Clarifions le cas d’utilisation de Lokad. Une entreprise cliente typique doit transférer la copie intégrale de 10 à 100 tables de base de données, de 5 à 500 champs par table, vers son compte Lokad. Ces données représentent le contenu de son ERP, MRP, WMS, POS, etc. Au fil du temps, les copies doivent rester à jour, généralement pas plus anciennes que le jour d’hier. La quantité totale de données impliquées, en supposant des fichiers texte plats non compressés (c’est-à-dire CSV), varie de 1 GB pour une entreprise de taille moyenne à 10 TB pour une grande entreprise. En adoptant des transferts de données incrémentaux pour les tables les plus volumineuses, le volume des transferts quotidiens varie généralement de 100 MB à 10 GB.
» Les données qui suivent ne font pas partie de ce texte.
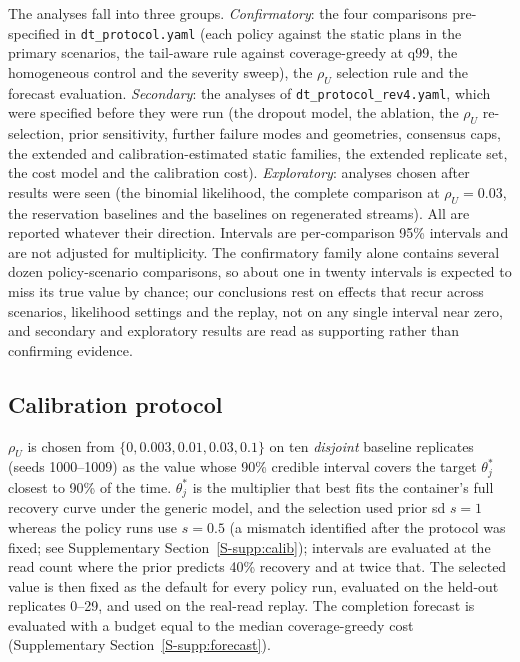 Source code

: \documentclass[conference,onecolumn,11pt]{IEEEtran}
\begin{document}
The analyses fall into three groups.  \emph{Confirmatory}: the four comparisons pre-specified in
\texttt{dt\_protocol.yaml} (each policy against the static plans in the primary scenarios, the
tail-aware rule against coverage-greedy at q99, the homogeneous control and the severity sweep), the
$\rho_U$ selection rule and the forecast evaluation.  \emph{Secondary}: the analyses of
\texttt{dt\_protocol\_rev4.yaml}, which were specified before they were run (the dropout model, the
ablation, the $\rho_U$ re-selection, prior sensitivity, further failure modes and geometries, consensus
caps, the extended and calibration-estimated static families, the extended replicate set, the cost model
and the calibration cost).  \emph{Exploratory}: analyses chosen after results were seen (the binomial
likelihood, the complete comparison at $\rho_U{=}0.03$, the reservation baselines and the baselines on
regenerated streams).  All are reported whatever their direction.  Intervals are per-comparison 95\%
intervals and are not adjusted for multiplicity.  The confirmatory family alone contains several dozen
policy-scenario comparisons, so about one in twenty intervals is expected to miss its true value by
chance; our conclusions rest on effects that recur across scenarios, likelihood settings and the replay,
not on any single interval near zero, and secondary and exploratory results are read as supporting rather
than confirming evidence.

\subsection{Calibration protocol}\label{sec:calib-protocol}
$\rho_U$ is chosen from $\{0, 0.003, 0.01, 0.03, 0.1\}$ on ten \emph{disjoint} baseline
replicates (seeds 1000--1009) as the value whose 90\% credible interval covers the target
$\theta^\ast_j$ closest to 90\% of the time.  $\theta^\ast_j$ is the multiplier that best fits the
container's full recovery curve under the generic model, and the selection used prior sd $s{=}1$
whereas the policy runs use $s{=}0.5$ (a mismatch identified after the protocol was fixed; see
Supplementary Section~\ref{S-supp:calib}); intervals are evaluated at the read
count where the prior predicts 40\% recovery and at twice that.  The selected value is then fixed
as the default for every policy run, evaluated on the held-out replicates 0--29, and used on
the real-read replay.  The completion forecast is evaluated with a budget equal to the median
coverage-greedy cost (Supplementary Section~\ref{S-supp:forecast}).
\end{document}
L’entreprise cliente - ou son éditeur de logiciels, ou l’intégrateur de l’éditeur - doit réussir à envoyer les données pertinentes vers Lokad. En effet, dans la plupart des situations, Lokad n’obtient jamais d’accès IT à un système de production. Cela est raisonnable : pour des raisons de sécurité, les analyses tierces ne devraient pas avoir un accès direct aux systèmes de production. L’entreprise cliente doit rester en contrôle, en tant que gardien, des données qui sortent de son système. En prime, cela leur permet d’éliminer chaque parcelle de données personnelles, dont un tiers comme Lokad n’a d’ailleurs pas besoin.
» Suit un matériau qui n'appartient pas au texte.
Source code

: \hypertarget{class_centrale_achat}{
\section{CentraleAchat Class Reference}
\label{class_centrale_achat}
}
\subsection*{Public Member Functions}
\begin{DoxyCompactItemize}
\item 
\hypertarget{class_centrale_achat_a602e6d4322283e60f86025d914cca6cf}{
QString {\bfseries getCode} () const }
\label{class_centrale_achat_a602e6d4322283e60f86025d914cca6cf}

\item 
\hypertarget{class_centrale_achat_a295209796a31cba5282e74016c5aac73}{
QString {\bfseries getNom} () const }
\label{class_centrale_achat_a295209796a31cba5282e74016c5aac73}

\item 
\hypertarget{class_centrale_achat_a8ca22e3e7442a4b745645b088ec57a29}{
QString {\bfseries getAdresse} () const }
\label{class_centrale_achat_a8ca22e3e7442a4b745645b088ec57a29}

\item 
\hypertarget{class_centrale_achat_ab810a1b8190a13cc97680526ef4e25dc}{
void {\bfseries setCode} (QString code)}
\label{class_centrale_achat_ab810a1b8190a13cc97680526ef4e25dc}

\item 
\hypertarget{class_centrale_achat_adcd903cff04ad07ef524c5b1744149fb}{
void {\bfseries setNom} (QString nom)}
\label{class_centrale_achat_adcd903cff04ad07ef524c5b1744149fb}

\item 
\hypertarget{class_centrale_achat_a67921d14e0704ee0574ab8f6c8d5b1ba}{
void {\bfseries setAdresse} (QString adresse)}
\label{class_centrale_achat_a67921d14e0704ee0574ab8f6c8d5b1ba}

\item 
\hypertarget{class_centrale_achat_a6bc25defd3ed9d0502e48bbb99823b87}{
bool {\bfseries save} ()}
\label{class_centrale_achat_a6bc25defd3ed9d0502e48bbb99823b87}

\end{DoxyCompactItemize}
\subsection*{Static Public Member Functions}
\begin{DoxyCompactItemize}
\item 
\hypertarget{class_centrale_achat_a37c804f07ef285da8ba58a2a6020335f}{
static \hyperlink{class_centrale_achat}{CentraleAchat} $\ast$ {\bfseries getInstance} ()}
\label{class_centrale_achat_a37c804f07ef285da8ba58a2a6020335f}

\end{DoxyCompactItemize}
En théorie, le REST peut être rendu arbitrairement performant. En pratique, ce n’est pas le cas. Avec le REST, transférer de manière fiable 100 MB de données relationnelles détaillées, sur une base quotidienne, engendre invariablement d’énormes surcharges de performance, à moins qu’une équipe d’ingénierie logicielle de premier ordre ne soit impliquée. Deux aspects doivent être traités avec un soin extrême : la verbosité et les réessais. La verbosité se rapporte au nombre d’appels sur le réseau. Les réessais concernent les comportements nécessaires pour faire face aux défaillances transitoires du réseau. Les deux sont difficiles, extrêmement, en pratique.

Dans le secteur de l’entreprise, la plupart des éditeurs de logiciels n’arrivent même pas à bien gérer la pagination pour leurs propres API. L’hypothèse selon laquelle ces mêmes éditeurs, tout en déployant une intégration rapide et approximative de Lokad, vont soudainement consacrer des talents d’ingénierie logicielle de premier ordre n’est pas raisonnable. Mon expérience chez Lokad indique, au contraire, que les tâches informatiques réalisées à la hâte sont le mieux que Lokad puisse espérer. Cela va. Il y a d’innombrables batailles à mener dans le domaine IT. Réalistiquement, l’intégration des données de Lokad ne peut être considérée comme la seule bataille nécessitant de faire appel aux forces d’élite.

En pratique, lorsqu’on est sous pression pour obtenir des performances décentes, les API web se transforment en transferts de fichiers plats sur HTTP. Cette dévolution permet de résoudre le problème de la verbosité évoquée ci-dessus. Cependant, elle laisse encore la question des réessais en suspens. Une fois que l’aspect des réessais est également pris en compte, félicitations, l’API a enfin réinventé un protocole de transfert de fichiers (alias FTP).

Cependant, ce FTP improvisé est loin d’être aussi bien instrumenté que le véritable. Le FTP est pris en charge par tous les principaux systèmes d’exploitation. Les deux bénéficient d’un support massif d’outils open source. Les implémentations concernées sont de niveau production depuis des décennies. Certes, il existe des particularités, ces protocoles ne sont peut-être plus “fashionable” aujourd’hui, mais lorsqu’il s’agit de mener à bien la tâche en quelques heures sans impliquer des ingénieurs rockstar, rien ne peut s’y comparer.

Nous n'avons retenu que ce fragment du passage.